ASSIGNMENT » The lines you return should be those containing the string "lstlisting", taken from the data below.

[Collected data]
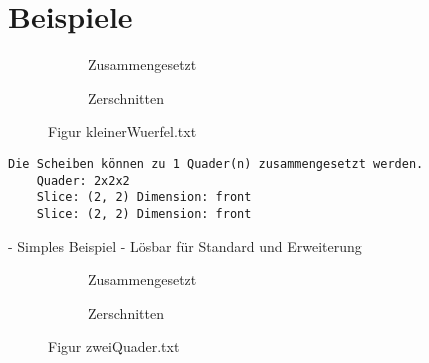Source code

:\documentclass[a4paper,10pt,ngerman]{scrartcl}
\newcommand{\simplecube}[8]%
{
    \begin{scope}[shift={#1}]
        \fill[gray!40,canvas is yz plane at x=#2, opacity=#8] (0,0) rectangle (#3,#4);
        \fill[gray!10,canvas is xz plane at y=#3, opacity=#8] (0,0) rectangle (#2,#4);
        \fill[white  ,canvas is xy plane at z=#4, opacity=#8] (0,0) rectangle (#2,#3);
        \foreach\i/\j in {0/1, 1/1, 1/0}
            {
            \draw[line#5] (0,#3*\i,#4*\j) --++ (#2,0,0);
            \draw[line#6] (#2*\i,0,#4*\j) --++ (0,#3,0);
            \draw[line#7] (#2*\i,#3*\j,0) --++ (0,0,#4);
        }
    \end{scope}
}
\newcommand{\smallSquare}[4]%
{
    \begin{scope}[shift={#1}]
        \simplecube{(0,     0,      0)}     {1}{2}{2}   {a}{a}{a}   {1}
        \simplecube{(1+#4,   0,      0))}    {1}{2}{2}   {a}{a}{a}   {1}
    \end{scope}
}
\newcommand{\unsolvedSquare}[4]%
{
    \begin{scope}[shift={#1}]
        \simplecube{(0,     0,      0)}     {1}{2}{2}   {a}{a}{a}   {1}
        \simplecube{(1+#4,   0,      0))}    {1}{2}{2}   {a}{a}{a}   {1}
        \simplecube{(2+2*#4,   0,      0))}    {1}{1}{1}   {a}{a}{a}   {1}
    \end{scope}
}
\begin{document}
    \section{Beispiele}\label{sec:beispiele}

    \begin{figure}[H]
        \centering
        \def\a{3.2}
        \def\b{1.2}
        \begin{subfigure}[b]{0.45\textwidth}
            \centering %
            \caption{Zusammengesetzt}\label{fig:figA2}
        \end{subfigure}
        \begin{subfigure}[b]{0.45\textwidth}
            \centering %
            \caption{Zerschnitten}\label{fig:figB2}
        \end{subfigure}
        \caption{Figur kleinerWuerfel.txt}\label{fig:figAB2}
    \end{figure}

    \begin{lstlisting}[frame=single, title=Programmausgabe kleinerWuerfel.txt, breaklines=true,label={lst:lstlisting3}]
    Die Scheiben können zu 1 Quader(n) zusammengesetzt werden.
    Quader: 2x2x2
    Slice: (2, 2) Dimension: front
    Slice: (2, 2) Dimension: front
    \end{lstlisting}

    - Simples Beispiel
    - Lösbar für Standard und Erweiterung



    \begin{figure}[H]
        \centering
        \def\a{3.2}
        \def\b{1.2}
        \begin{subfigure}[b]{0.45\textwidth}
            \centering %
            \caption{Zusammengesetzt}\label{fig:figA3}
        \end{subfigure}
        \begin{subfigure}[b]{0.45\textwidth}
            \centering %
            \caption{Zerschnitten}\label{fig:figB3}
        \end{subfigure}
        \caption{Figur zweiQuader.txt}\label{fig:figAB3}
    \end{figure}
\end{document}
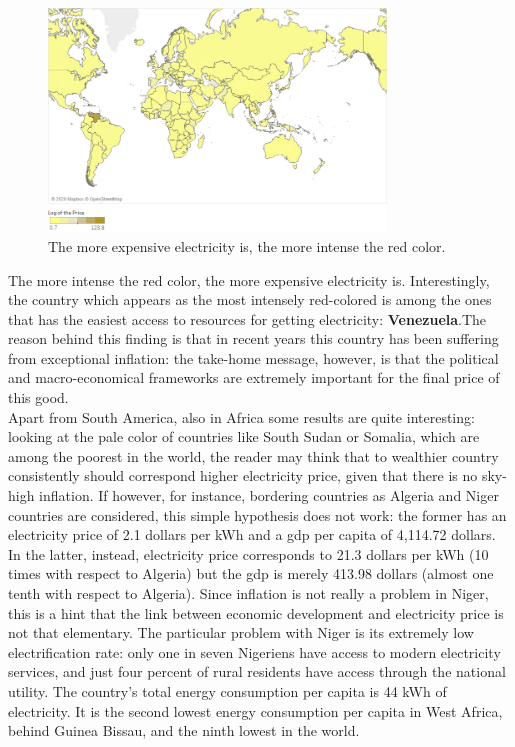 \documentclass{book}
\begin{document}
\bigskip
\begin{figure}[H]
\begin{center}
\captionsetup{justification=centering}
\includegraphics[width=0.8\textwidth]{Images/world2020.png}
\caption{The more expensive electricity is, the more intense the red color. }
\end{center}
\end{figure}
\bigskip

The more intense the red color, the more expensive electricity is. Interestingly, the country which appears as the most intensely red-colored is among the ones that has the easiest access to resources for getting electricity: \textbf{Venezuela}.The reason behind this finding is that in recent years this country has been suffering from exceptional inflation: the take-home message, however, is that the political and macro-economical frameworks are extremely important for the final price of this good.\\

Apart from South America, also in Africa some results are quite interesting: looking at the pale color of countries like South Sudan or Somalia, which are among the poorest in the world, the reader may think that to wealthier country consistently should correspond higher electricity price, given that there is no sky-high inflation. If however, for instance, bordering countries as Algeria and Niger countries are considered, this simple hypothesis does not work: the former has an electricity price of 2.1 dollars per kWh and a gdp per capita of 4,114.72 dollars. In the latter, instead, electricity price corresponds to 21.3 dollars per kWh (10 times with respect to Algeria) but the gdp is merely 413.98 dollars (almost one tenth with respect to Algeria). Since inflation is not really a problem in Niger, this is a hint that the link between economic development and electricity price is not that elementary. The particular problem with Niger is its extremely low electrification rate: only one in seven Nigeriens have access to modern electricity services, and just four percent of rural residents have access through the national utility. The country's total energy consumption per capita is 44 kWh of electricity. It is the second lowest energy consumption per capita in West Africa, behind Guinea Bissau, and the ninth lowest in the world. 
\end{document}
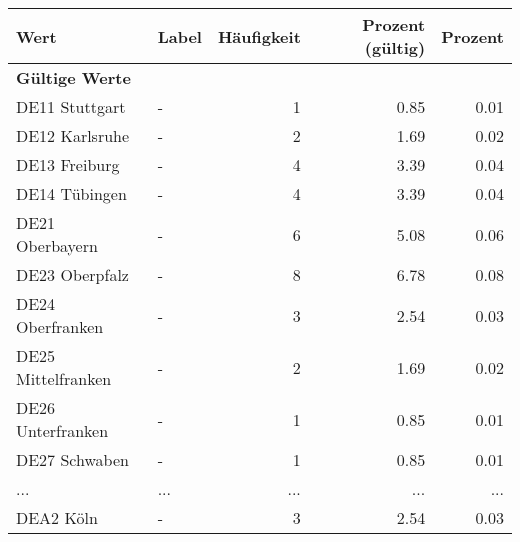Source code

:      \begin{longtable}{Xlrrr}
     \toprule
     \textbf{Wert} & \textbf{Label} & \textbf{Häufigkeit} & \textbf{Prozent (gültig)} & \textbf{Prozent} \\
     \endhead
     \midrule
     \multicolumn{5}{l}{\textbf{Gültige Werte}}\\
        \multicolumn{1}{X}{DE11 Stuttgart} & - & \num{1} & \num[round-mode=places,round-precision=2]{0.85} & \num[round-mode=places,round-precision=2]{0.01} \\
        \multicolumn{1}{X}{DE12 Karlsruhe} & - & \num{2} & \num[round-mode=places,round-precision=2]{1.69} & \num[round-mode=places,round-precision=2]{0.02} \\
        \multicolumn{1}{X}{DE13 Freiburg} & - & \num{4} & \num[round-mode=places,round-precision=2]{3.39} & \num[round-mode=places,round-precision=2]{0.04} \\
        \multicolumn{1}{X}{DE14 Tübingen} & - & \num{4} & \num[round-mode=places,round-precision=2]{3.39} & \num[round-mode=places,round-precision=2]{0.04} \\
        \multicolumn{1}{X}{DE21 Oberbayern} & - & \num{6} & \num[round-mode=places,round-precision=2]{5.08} & \num[round-mode=places,round-precision=2]{0.06} \\
        \multicolumn{1}{X}{DE23 Oberpfalz} & - & \num{8} & \num[round-mode=places,round-precision=2]{6.78} & \num[round-mode=places,round-precision=2]{0.08} \\
        \multicolumn{1}{X}{DE24 Oberfranken} & - & \num{3} & \num[round-mode=places,round-precision=2]{2.54} & \num[round-mode=places,round-precision=2]{0.03} \\
        \multicolumn{1}{X}{DE25 Mittelfranken} & - & \num{2} & \num[round-mode=places,round-precision=2]{1.69} & \num[round-mode=places,round-precision=2]{0.02} \\
        \multicolumn{1}{X}{DE26 Unterfranken} & - & \num{1} & \num[round-mode=places,round-precision=2]{0.85} & \num[round-mode=places,round-precision=2]{0.01} \\
        \multicolumn{1}{X}{DE27 Schwaben} & - & \num{1} & \num[round-mode=places,round-precision=2]{0.85} & \num[round-mode=places,round-precision=2]{0.01} \\
       ... & ... & ... & ... & ... \\
        \multicolumn{1}{X}{DEA2 Köln} & - & \num{3} & \num[round-mode=places,round-precision=2]{2.54} & \num[round-mode=places,round-precision=2]{0.03} \\

\end{longtable}

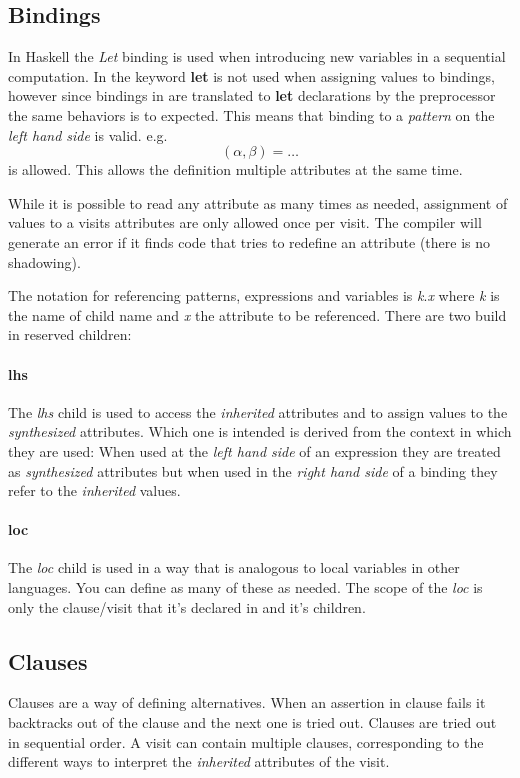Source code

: \subsection{Bindings}
\label{bindings}
In Haskell the \emph{Let} binding is used when introducing new variables in a sequential computation. In \rcore the keyword \textbf{let} is not used when assigning values to bindings, however since bindings in \rcore are translated to \textbf{let} declarations by the preprocessor the same behaviors is to expected. This means that binding to a \emph{pattern} on the \emph{left hand side} is valid. e.g. \[ (\alpha, \beta) = \ldots \] is allowed. This allows the definition multiple attributes at the same time.

While it is possible to read any attribute as many times as needed, assignment of values to a visits attributes are only allowed once per visit. The compiler will generate an error if it finds code that tries to redefine an attribute (there is no shadowing).

The notation for referencing patterns, expressions and variables is \emph{k}.\emph{x} where \emph{k} is the name of child name and \emph{x} the attribute to be referenced. There are two build in reserved children:

\paragraph{lhs}
The \emph{lhs} child is used to access the \emph{inherited} attributes and to assign values to the \emph{synthesized} attributes. Which one is intended is derived from the context in which they are used: When used at the \emph{left hand side} of an expression they are treated as \emph{synthesized} attributes but when used in the \emph{right hand side} of a binding they refer to the \emph{inherited} values.
 
\paragraph{loc}
The \emph{loc} child is used in a way that is analogous to local variables in other languages. You can define as many of these as needed. The scope of the \emph{loc} is only the clause/visit that it's declared in and it's children.


\subsection{Clauses}
Clauses are a way of defining alternatives. When an assertion in clause fails  it backtracks out of the clause and the next one is tried out. Clauses are tried out in sequential order. A visit can contain multiple clauses, corresponding to the different ways to interpret the \emph{inherited} attributes of the visit.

ANSWER TO THE PROBLEM »
    \begin{lstlisting}[frame=single, title=Programmausgabe kleinerWuerfel.txt, breaklines=true,label={lst:lstlisting3}]
    \end{lstlisting}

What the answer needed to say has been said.